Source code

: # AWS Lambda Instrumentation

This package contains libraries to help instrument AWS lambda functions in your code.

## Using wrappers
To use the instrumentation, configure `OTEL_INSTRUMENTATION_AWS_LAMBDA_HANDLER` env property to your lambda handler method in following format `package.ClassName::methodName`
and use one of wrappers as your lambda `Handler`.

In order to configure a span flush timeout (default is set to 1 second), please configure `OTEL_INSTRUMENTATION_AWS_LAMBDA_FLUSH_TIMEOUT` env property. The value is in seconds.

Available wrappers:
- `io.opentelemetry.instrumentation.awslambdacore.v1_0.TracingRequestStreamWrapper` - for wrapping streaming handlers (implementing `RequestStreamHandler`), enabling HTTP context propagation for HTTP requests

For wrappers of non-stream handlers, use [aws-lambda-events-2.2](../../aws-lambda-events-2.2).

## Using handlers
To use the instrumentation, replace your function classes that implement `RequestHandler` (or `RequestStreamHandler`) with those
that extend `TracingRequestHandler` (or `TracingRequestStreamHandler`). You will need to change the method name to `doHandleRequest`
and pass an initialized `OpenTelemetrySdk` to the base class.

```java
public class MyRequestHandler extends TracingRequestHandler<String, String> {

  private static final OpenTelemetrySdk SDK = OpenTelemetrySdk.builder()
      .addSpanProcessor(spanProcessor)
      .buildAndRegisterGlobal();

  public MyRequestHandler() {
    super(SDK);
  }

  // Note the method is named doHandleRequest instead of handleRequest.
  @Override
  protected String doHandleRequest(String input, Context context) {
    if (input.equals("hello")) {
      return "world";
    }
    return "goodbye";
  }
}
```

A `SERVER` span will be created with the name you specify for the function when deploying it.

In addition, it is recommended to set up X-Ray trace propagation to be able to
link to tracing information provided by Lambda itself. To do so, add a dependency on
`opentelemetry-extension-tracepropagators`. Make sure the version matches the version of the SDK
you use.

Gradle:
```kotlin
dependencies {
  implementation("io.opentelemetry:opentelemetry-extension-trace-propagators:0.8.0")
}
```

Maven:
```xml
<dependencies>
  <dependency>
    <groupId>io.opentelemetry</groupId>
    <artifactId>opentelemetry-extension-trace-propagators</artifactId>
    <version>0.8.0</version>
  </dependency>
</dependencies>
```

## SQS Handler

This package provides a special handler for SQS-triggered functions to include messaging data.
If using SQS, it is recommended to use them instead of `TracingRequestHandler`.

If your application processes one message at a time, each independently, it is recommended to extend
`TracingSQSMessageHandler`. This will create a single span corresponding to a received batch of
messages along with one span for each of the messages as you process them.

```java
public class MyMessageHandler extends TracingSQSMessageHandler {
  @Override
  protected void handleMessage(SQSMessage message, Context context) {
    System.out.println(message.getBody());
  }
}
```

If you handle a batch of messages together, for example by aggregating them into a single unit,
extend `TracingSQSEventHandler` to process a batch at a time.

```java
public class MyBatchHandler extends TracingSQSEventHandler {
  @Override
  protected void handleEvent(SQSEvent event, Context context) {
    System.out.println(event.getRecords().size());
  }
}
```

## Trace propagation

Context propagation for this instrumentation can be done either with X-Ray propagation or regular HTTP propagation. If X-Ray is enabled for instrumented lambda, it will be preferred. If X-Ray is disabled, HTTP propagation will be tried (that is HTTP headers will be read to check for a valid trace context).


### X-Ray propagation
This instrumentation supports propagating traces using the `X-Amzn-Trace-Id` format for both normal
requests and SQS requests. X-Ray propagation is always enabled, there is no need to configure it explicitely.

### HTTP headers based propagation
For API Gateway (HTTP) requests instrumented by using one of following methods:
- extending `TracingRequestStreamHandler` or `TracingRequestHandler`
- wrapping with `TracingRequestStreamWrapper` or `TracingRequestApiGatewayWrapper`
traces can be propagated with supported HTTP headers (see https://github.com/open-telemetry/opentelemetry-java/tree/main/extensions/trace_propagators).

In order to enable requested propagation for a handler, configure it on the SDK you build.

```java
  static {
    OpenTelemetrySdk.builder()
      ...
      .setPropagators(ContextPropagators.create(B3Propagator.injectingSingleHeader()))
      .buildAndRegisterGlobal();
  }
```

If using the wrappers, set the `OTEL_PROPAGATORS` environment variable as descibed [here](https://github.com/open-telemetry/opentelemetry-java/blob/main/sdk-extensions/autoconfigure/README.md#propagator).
^^^^
-- WORK ORDER --
Please return exactly the lines from the opening line of the data above through the line with "You will need", both included and nothing else.

-- TASK RESULT --
Source code

: # AWS Lambda Instrumentation

This package contains libraries to help instrument AWS lambda functions in your code.

## Using wrappers
To use the instrumentation, configure `OTEL_INSTRUMENTATION_AWS_LAMBDA_HANDLER` env property to your lambda handler method in following format `package.ClassName::methodName`
and use one of wrappers as your lambda `Handler`.

In order to configure a span flush timeout (default is set to 1 second), please configure `OTEL_INSTRUMENTATION_AWS_LAMBDA_FLUSH_TIMEOUT` env property. The value is in seconds.

Available wrappers:
- `io.opentelemetry.instrumentation.awslambdacore.v1_0.TracingRequestStreamWrapper` - for wrapping streaming handlers (implementing `RequestStreamHandler`), enabling HTTP context propagation for HTTP requests

For wrappers of non-stream handlers, use [aws-lambda-events-2.2](../../aws-lambda-events-2.2).

## Using handlers
To use the instrumentation, replace your function classes that implement `RequestHandler` (or `RequestStreamHandler`) with those
that extend `TracingRequestHandler` (or `TracingRequestStreamHandler`). You will need to change the method name to `doHandleRequest`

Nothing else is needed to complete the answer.